In this tutorial, we will slowly construct the image below via
ggplot
. This chart was created using the
presidentialElections
dataset in the pscl
package. These plots visually compare the historical change in the
Democratic Vote between the former Confederate states and
non-Confederate states.
For ease, we start by reassigning the dataset
presidentialElections
to a new variable called
PE
.
PE=presidentialElections
head(PE,5)
## # A tibble: 5 × 4
## state demVote year south
## <chr> <dbl> <int> <lgl>
## 1 Alabama 84.8 1932 TRUE
## 2 Arizona 67.0 1932 FALSE
## 3 Arkansas 86.3 1932 TRUE
## 4 California 58.4 1932 FALSE
## 5 Colorado 54.8 1932 FALSE
p1<-ggplot(data=PE) +
geom_point(aes(x=year,y=demVote,color=south),size=2)
p1
Use xlab()
, ylab()
, and
ggtitle()
.
p2<-p1+xlab(" ")+ylab("% Democratic")+ggtitle("USA Change in Democratic Vote")
p2
Use geom_smooth
similarly how we used
geom_point
.
p3<-p2+geom_smooth(aes(x=year,y=demVote,color=south))
p3
## `geom_smooth()` using method = 'loess' and formula = 'y ~ x'
Since the legend is for the color aesthetic we use
guides(color=guide_legend(title=COMPLETE_INSIDE))
to rename
the legend.
p4<-p3+guides(color=guide_legend(title='South'))
p4
## `geom_smooth()` using method = 'loess' and formula = 'y ~ x'
For the color aesthetic, we want to manually select the two different colors.

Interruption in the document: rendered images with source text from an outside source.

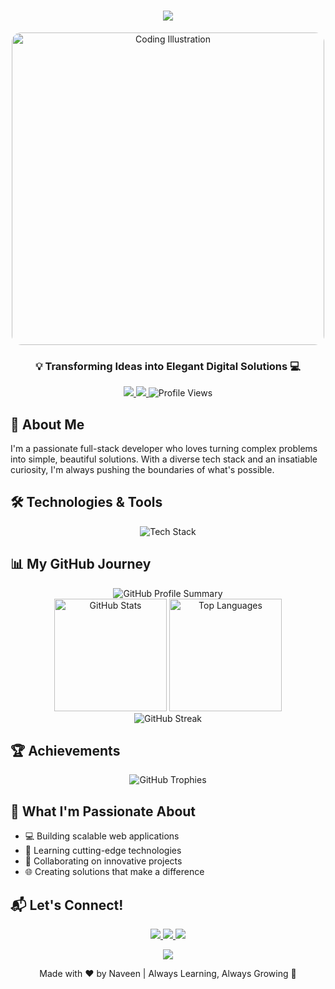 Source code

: <h1 align="center">
  <img src="https://readme-typing-svg.demolab.com?font=Fira+Code&pause=1000&color=00F7F7&center=true&width=435&lines=Hey+there!+👋+I'm+Naveen;Full+Stack+Developer+from+India;Tech+Enthusiast+%7C+Code+Ninja+🚀" />
</h1>

<div align="center">
  <img src="https://i.pinimg.com/originals/54/e3/7d/54e37d8074ebcde1d96c77d7b2a7f310.gif" width="500" alt="Coding Illustration" style="border-radius: 15px;"/>
</div>

<h3 align="center">💡 Transforming Ideas into Elegant Digital Solutions 💻</h3>

<p align="center">
  <a href="https://twitter.com/naveenkarnan5" target="_blank">
    <img src="https://img.shields.io/badge/-%40naveenkarnan5-1DA1F2?style=for-the-badge&logo=twitter&logoColor=white" />
  </a>
  <a href="mailto:naveenkarnan5@gmail.com">
    <img src="https://img.shields.io/badge/Gmail-D14836?style=for-the-badge&logo=gmail&logoColor=white" />
  </a>
  <img src="https://komarev.com/ghpvc/?username=naveenak27&color=blueviolet&style=for-the-badge" alt="Profile Views"/>
</p>

## 🌟 About Me

I'm a passionate full-stack developer who loves turning complex problems into simple, beautiful solutions. With a diverse tech stack and an insatiable curiosity, I'm always pushing the boundaries of what's possible.

## 🛠️ Technologies & Tools

<p align="center">
  <img src="https://skillicons.dev/icons?i=react,nodejs,express,javascript,typescript,python,html,css,mongodb,mysql,nextjs,redux,aws,firebase,git,postman" alt="Tech Stack" />
</p>

## 📊 My GitHub Journey

<div align="center">
  <img src="http://github-profile-summary-cards.vercel.app/api/cards/profile-details?username=naveenak27&theme=tokyonight" alt="GitHub Profile Summary"/>
</div>

<div align="center">
  <img src="https://github-readme-stats.vercel.app/api?username=naveenak27&show_icons=true&theme=tokyonight&hide_border=true" alt="GitHub Stats" height="180em"/>
  <img src="https://github-readme-stats.vercel.app/api/top-langs/?username=naveenak27&layout=compact&theme=tokyonight&hide_border=true" alt="Top Languages" height="180em"/>
</div>

<div align="center">
  <img src="https://github-readme-streak-stats.herokuapp.com/?user=naveenak27&theme=tokyonight&hide_border=true" alt="GitHub Streak"/>
</div>

## 🏆 Achievements

<p align="center">
  <img src="https://github-profile-trophy.vercel.app/?username=naveenak27&theme=tokyonight&no-frame=true&row=1&column=7" alt="GitHub Trophies"/>
</p>

## 🚀 What I'm Passionate About

- 💻 Building scalable web applications
- 🧠 Learning cutting-edge technologies
- 🤝 Collaborating on innovative projects
- 🌐 Creating solutions that make a difference

## 📬 Let's Connect!

<p align="center">
  <a href="https://www.linkedin.com/in/naveen-ak" target="_blank">
    <img src="https://img.shields.io/badge/LinkedIn-0077B5?style=for-the-badge&logo=linkedin&logoColor=white" />
  </a>
  <a href="https://twitter.com/naveenkarnan5" target="_blank">
    <img src="https://img.shields.io/badge/Twitter-1DA1F2?style=for-the-badge&logo=twitter&logoColor=white"/>
  </a>
  <a href="https://stackoverflow.com/users/naveen_ak" target="_blank">
    <img src="https://img.shields.io/badge/Stack_Overflow-FE7A16?style=for-the-badge&logo=stack-overflow&logoColor=white"/>
  </a>
</p>

<p align="center">
  <img src="https://capsule-render.vercel.app/api?type=waving&color=gradient&height=80&section=footer"/>
</p>

<p align="center">
  Made with ❤️ by Naveen | Always Learning, Always Growing 🌱
</p>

p5<-p4+ scale_color_manual(values=c("blue","red"))
p5
## `geom_smooth()` using method = 'loess' and formula = 'y ~ x'
It doesn’t seem to be until around 1957 where the non-Confederate
states began to exceed the former Confederacy on approval for the
Democratic party. We want to create a vertical line through the x-axis
at 1957 using geom_vline
. Check ?geom_vline
for more information about this geometric object.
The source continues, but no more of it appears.